**YOUR INSTRUCTIONS:** In the lines below, look for "username". Copy each line where it appears.

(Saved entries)
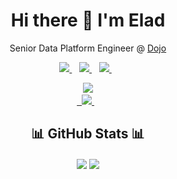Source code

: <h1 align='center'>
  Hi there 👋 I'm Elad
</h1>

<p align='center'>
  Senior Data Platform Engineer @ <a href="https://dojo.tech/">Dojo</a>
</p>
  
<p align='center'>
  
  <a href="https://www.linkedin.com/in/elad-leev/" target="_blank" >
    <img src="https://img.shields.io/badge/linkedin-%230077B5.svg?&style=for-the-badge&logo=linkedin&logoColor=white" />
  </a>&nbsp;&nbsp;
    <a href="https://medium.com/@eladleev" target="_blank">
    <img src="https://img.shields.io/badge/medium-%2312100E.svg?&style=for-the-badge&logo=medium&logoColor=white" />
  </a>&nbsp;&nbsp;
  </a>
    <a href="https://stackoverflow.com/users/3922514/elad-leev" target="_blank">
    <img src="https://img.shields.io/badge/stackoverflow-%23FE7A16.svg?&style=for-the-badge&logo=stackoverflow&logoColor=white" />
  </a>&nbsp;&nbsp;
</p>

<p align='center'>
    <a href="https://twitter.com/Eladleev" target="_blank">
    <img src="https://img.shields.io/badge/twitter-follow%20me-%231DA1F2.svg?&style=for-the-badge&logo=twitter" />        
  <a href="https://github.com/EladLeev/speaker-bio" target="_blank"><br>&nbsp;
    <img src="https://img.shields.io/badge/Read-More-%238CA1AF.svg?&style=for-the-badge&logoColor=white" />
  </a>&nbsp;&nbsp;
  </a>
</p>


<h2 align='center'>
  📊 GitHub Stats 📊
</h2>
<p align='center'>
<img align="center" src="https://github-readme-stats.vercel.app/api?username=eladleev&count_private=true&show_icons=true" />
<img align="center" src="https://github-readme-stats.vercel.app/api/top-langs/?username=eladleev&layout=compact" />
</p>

**SOLVED EXERCISE:**
<img align="center" src="https://github-readme-stats.vercel.app/api?username=eladleev&count_private=true&show_icons=true" />
<img align="center" src="https://github-readme-stats.vercel.app/api/top-langs/?username=eladleev&layout=compact" />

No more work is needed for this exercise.